Il fait aussi voter la première loi sur la formation en alternance (1980) et poursuit l’action initiée par Jacques Chaban-Delmas et Jacques Delors en faveur de la formation continue.

La fermeture des hauts-fourneaux de Denain (1978) lors de la crise de la sidérurgie le confronte à Cambrai même et dans toute la région à un drame social. Il défend auprès du gouvernement la nécessité d’investissements d’avenir (poursuite de la réalisation de l’autoroute A 26, transformation du centre universitaire de Valenciennes en université, implantation de l’usine SMAN). Il est aussi l’interlocuteur de certains syndicalistes en direction des ministres du Travail, Robert Boulin, puis Jean Mattéoli.

Lors de la présidentielle de 1981, il prend position dès le premier tour en faveur de Valéry Giscard d'Estaing, car il estime que le choix se fera surtout entre le président sortant et François Mitterrand, dont il ne veut absolument pas. Il déclare alors « les hommes qui ont construit ensemble la Ve République se sont divisés. Le risque de voir élu François Mitterrand n’a jamais été aussi grand ».

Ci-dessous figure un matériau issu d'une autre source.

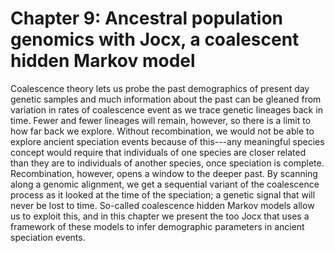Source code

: # Chapter 9: Ancestral population genomics with Jocx, a coalescent hidden Markov model

Coalescence theory lets us probe the past demographics of present day genetic samples and much information about the past can be gleaned from variation in rates of coalescence event as we trace genetic lineages back in time. Fewer and fewer lineages will remain, however, so there is a limit to how far back we explore. Without recombination, we would not be able to explore ancient speciation events because of this---any meaningful species concept would require that individuals of one species are closer related than they are to individuals of another species, once speciation is complete. Recombination, however, opens a window to the deeper past. By scanning along a genomic alignment, we get a sequential variant of the coalescence process as it looked at the time of the speciation; a genetic signal that will never be lost to time. So-called coalescence hidden Markov models allow us to exploit this, and in this chapter we present the too Jocx that uses a framework of these models to infer demographic parameters in ancient speciation events.
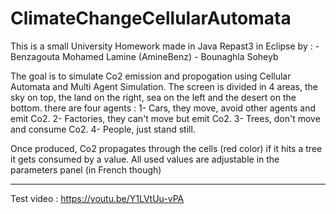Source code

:# ClimateChangeCellularAutomata

This is a small University Homework made in Java Repast3 in Eclipse by :
    - Benzagouta Mohamed Lamine (AmineBenz)
    - Bounaghla Soheyb
    
The goal is to simulate Co2 emission and propogation using Cellular Automata and Multi Agent Simulation.
The screen is divided in 4 areas, the sky on top, the land on the right, sea on the left and the desert on the bottom.
there are four agents :
  1- Cars, they move, avoid other agents and emit Co2.
  2- Factories, they can't move but emit Co2.
  3- Trees, don't move and consume Co2.
  4- People, just stand still.
  
Once produced, Co2 propagates through the cells (red color) if it hits a tree it gets consumed by a value.
All used values are adjustable in the parameters panel (in French though)

-------------------------------------
Test video :
https://youtu.be/Y1LVtUu-vPA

Il est battu aux législatives de juin 1981 par le socialiste Jean Le Garrec, parachuté à Cambrai par Pierre Mauroy, lui-même d’origine cambrésienne et devenu Premier ministre.

Des municipales aux sénatoriales[modifier | modifier le code]

Jacques Legendre est réélu au premier tour des municipales de Cambrai en 1983 avec près de 60% des voix. Il mène une action vigoureuse en faveur de l’équipement scolaire et sportif de la ville et la restauration de son patrimoine[réf. nécessaire].

Au niveau national il se rapproche de Jacques Chirac dont il considère qu’il est maintenant le chef incontestable de l’opposition.

Il est réélu député au printemps 1986 et conseiller régional (2e sur la liste conduite par Jacques Vernier, maire de Douai). De 1986 à 1988, il soutient le gouvernement. Il est rapporteur à l’Assemblée nationale sur les questions de formation professionnelle.

En 1988, il soutient Jacques Chirac aux présidentielles, tout en gardant estime et respect pour l’ancien Premier Ministre Raymond Barre.

Battu aux législatives de 1988 par Jean Le Garrec, il se consacre à nouveau à ses mandats de conseiller régional et de maire.

Il devient Secrétaire général puis président de l’Association des maires du Nord.

En 1989, il est réélu pour la 3e fois maire de Cambrai.

En 1992, il est choisi pour être tête de liste RPR-UDF aux élections régionales dans le Nord mais et battu par Marie-Christine Blandin.

En septembre 1992, à la demande des sénateurs sortants Schumann, Diligent et Bataille, Jacques Legendre prend la tête d’une liste sénatoriale d’Union RPR-UDF qui aura finalement trois élus : Jacques Legendre, Maurice Schumann et André Diligent.

Il entre à 50 ans au Sénat, s’inscrit au groupe RPR et devient membre de la Commission des Affaires culturelles.

Du Sénateur Legendre au Président Legendre[modifier | modifier le code]

Actif au sein de sa commission, il est désigné chaque année, de 1993 à 2008, rapporteur pour avis du budget de la Francophonie. Il intervient régulièrement sur tous les sujets relatifs à l’Éducation. Il est rapporteur de la loi sur la langue française présentée par le ministre de la Culture, Jacques Toubon et pose de nombreuses questions écrites et orales.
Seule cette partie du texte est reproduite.